Campos faced Brandon Girtz on June 19, 2013, at Bellator 96. He won via unanimous decision (29-28, 29-28, 29-28).

Campos faced Martin Stapleton on November 8, 2013, at Bellator 107. Once again he won via unanimous decision.

Campos was expected to rematch Brandon Girtz in the quarterfinal match of Bellator Season Ten Lightweight Tournament on March 21, 2014, at Bellator 113. However, his opponent was changed and he faced Tim Welch. He won the fight via unanimous decision. Campos faced Patricky Freire in the semifinals at Bellator 117 and lost the bout via TKO in the second round.

Campos faced Estevan Payan on September 26, 2014, at Bellator 126. He won the fight via knockout just 31 seconds into the first round.

Stepping in for a recently retired John Gunderson, Campos was expected to face Alexander Sarnavskiy at Bellator 128 on October 10, 2014. However, an injury forced Campos out of the bout. Dakota Cochrane stepped in as a replacement.

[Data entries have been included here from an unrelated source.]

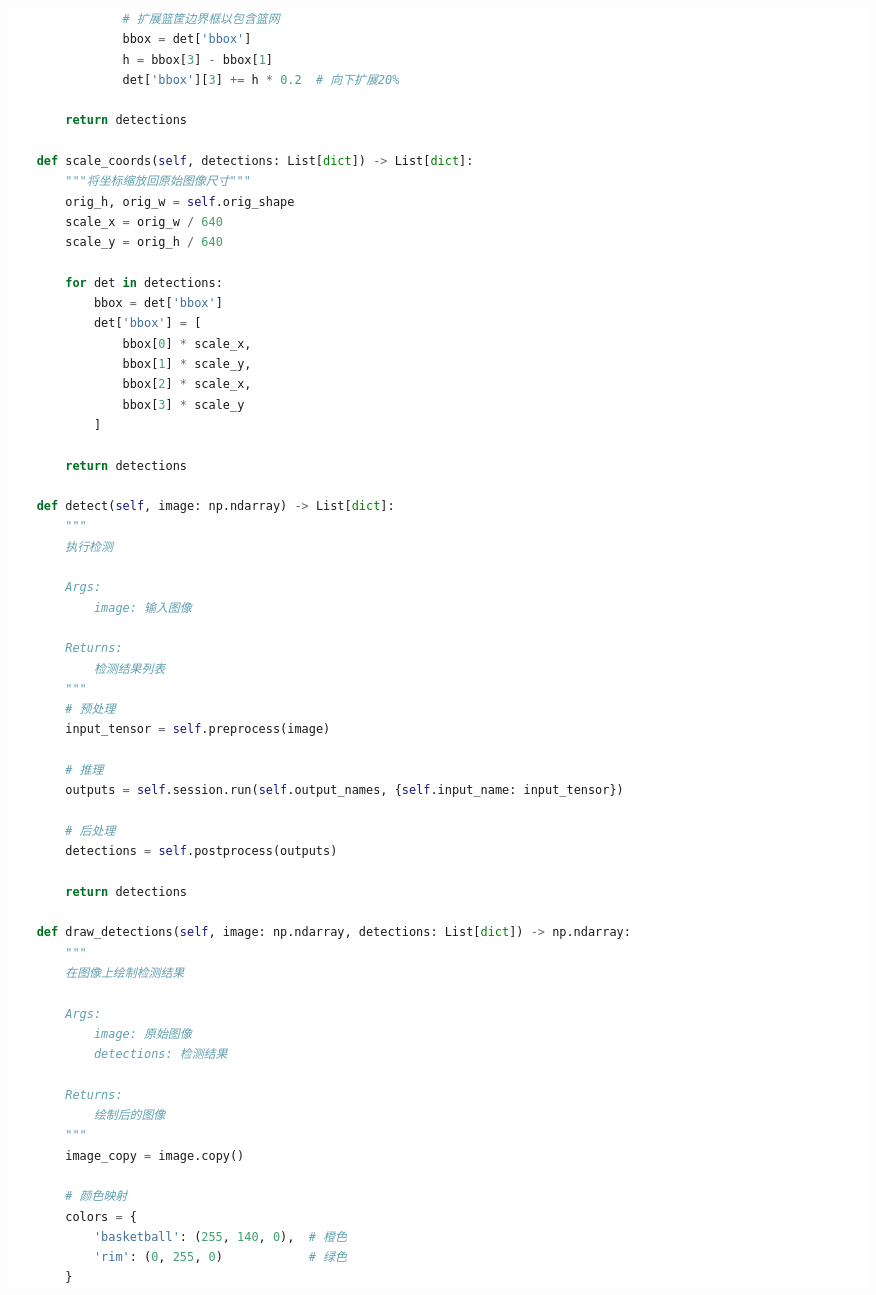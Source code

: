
 ```python
                # 扩展篮筐边界框以包含篮网
                bbox = det['bbox']
                h = bbox[3] - bbox[1]
                det['bbox'][3] += h * 0.2  # 向下扩展20%
        
        return detections
    
    def scale_coords(self, detections: List[dict]) -> List[dict]:
        """将坐标缩放回原始图像尺寸"""
        orig_h, orig_w = self.orig_shape
        scale_x = orig_w / 640
        scale_y = orig_h / 640
        
        for det in detections:
            bbox = det['bbox']
            det['bbox'] = [
                bbox[0] * scale_x,
                bbox[1] * scale_y,
                bbox[2] * scale_x,
                bbox[3] * scale_y
            ]
        
        return detections
    
    def detect(self, image: np.ndarray) -> List[dict]:
        """
        执行检测
        
        Args:
            image: 输入图像
        
        Returns:
            检测结果列表
        """
        # 预处理
        input_tensor = self.preprocess(image)
        
        # 推理
        outputs = self.session.run(self.output_names, {self.input_name: input_tensor})
        
        # 后处理
        detections = self.postprocess(outputs)
        
        return detections
    
    def draw_detections(self, image: np.ndarray, detections: List[dict]) -> np.ndarray:
        """
        在图像上绘制检测结果
        
        Args:
            image: 原始图像
            detections: 检测结果
        
        Returns:
            绘制后的图像
        """
        image_copy = image.copy()
        
        # 颜色映射
        colors = {
            'basketball': (255, 140, 0),  # 橙色
            'rim': (0, 255, 0)            # 绿色
        }
```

Campos faced former Bellator Lightweight Champion Michael Chandler on June 19, 2015, at Bellator 138. He lost the fight via submission in the first round.

Campos finally rematched Brandon Girtz at Bellator 146 on November 20, 2015. He lost the fight via knockout in the first round.

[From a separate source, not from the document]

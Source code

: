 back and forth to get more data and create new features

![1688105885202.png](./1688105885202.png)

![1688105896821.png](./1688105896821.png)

Campos next faced Melvin Guillard on February 19, 2016, at Bellator 149. He won the fight via a flurry of punches in the second round, resulting in a TKO victory.

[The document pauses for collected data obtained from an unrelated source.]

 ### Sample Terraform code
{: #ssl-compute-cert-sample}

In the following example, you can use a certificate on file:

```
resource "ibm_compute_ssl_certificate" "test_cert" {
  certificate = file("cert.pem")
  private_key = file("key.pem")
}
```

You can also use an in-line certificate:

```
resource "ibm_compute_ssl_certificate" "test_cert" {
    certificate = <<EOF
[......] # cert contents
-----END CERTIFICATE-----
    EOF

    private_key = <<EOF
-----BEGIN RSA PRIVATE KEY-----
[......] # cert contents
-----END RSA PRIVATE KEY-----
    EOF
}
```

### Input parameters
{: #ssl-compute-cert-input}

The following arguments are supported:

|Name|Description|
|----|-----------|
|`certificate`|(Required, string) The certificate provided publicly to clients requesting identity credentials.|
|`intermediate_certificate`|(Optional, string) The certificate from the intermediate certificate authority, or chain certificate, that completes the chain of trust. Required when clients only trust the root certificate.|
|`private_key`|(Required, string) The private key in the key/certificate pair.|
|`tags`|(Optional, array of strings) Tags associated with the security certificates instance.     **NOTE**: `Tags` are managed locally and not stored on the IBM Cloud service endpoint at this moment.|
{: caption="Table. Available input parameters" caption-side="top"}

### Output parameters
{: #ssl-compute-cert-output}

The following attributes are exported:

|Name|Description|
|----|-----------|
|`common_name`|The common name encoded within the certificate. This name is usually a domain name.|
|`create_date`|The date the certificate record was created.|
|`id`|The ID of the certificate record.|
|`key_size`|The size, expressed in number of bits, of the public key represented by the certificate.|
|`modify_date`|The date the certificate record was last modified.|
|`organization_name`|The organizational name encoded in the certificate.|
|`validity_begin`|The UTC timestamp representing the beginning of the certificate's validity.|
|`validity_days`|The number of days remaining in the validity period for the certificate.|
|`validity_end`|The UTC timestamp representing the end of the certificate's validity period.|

Campos faced up-and-coming Djamil Chan at Bellator 161 on September 16, 2016. In the first round, Campos was almost finished by a series of punches after absorbing a punch on the feet. However, he survived the onslaught and went on to win the fight via unanimous decision.

Campos faced Derek Anderson at Bellator 170 on January 21, 2017. He won the fight via unanimous decision.

Campos was expected to face Patricky Freire at Bellator 181 on July 14, 2017. The pair previously met at Bellator 117 on April 18, 2014, in the quarter-final round of the Bellator season ten lightweight tournament, in which Campos was defeated via second-round TKO. The rematch was originally scheduled to take place at Bellator 167 on December 3, 2016, however an injury forced Freire out of the bout. During the Bellator 180 fight card, it was revealed by the promotion that Campos would instead face Brandon Girtz in a third fight at the event. Campos won the rubber match by TKO via doctor stoppage at the end of the second round due to cut on Girtz's forehead caused by a Campos knee.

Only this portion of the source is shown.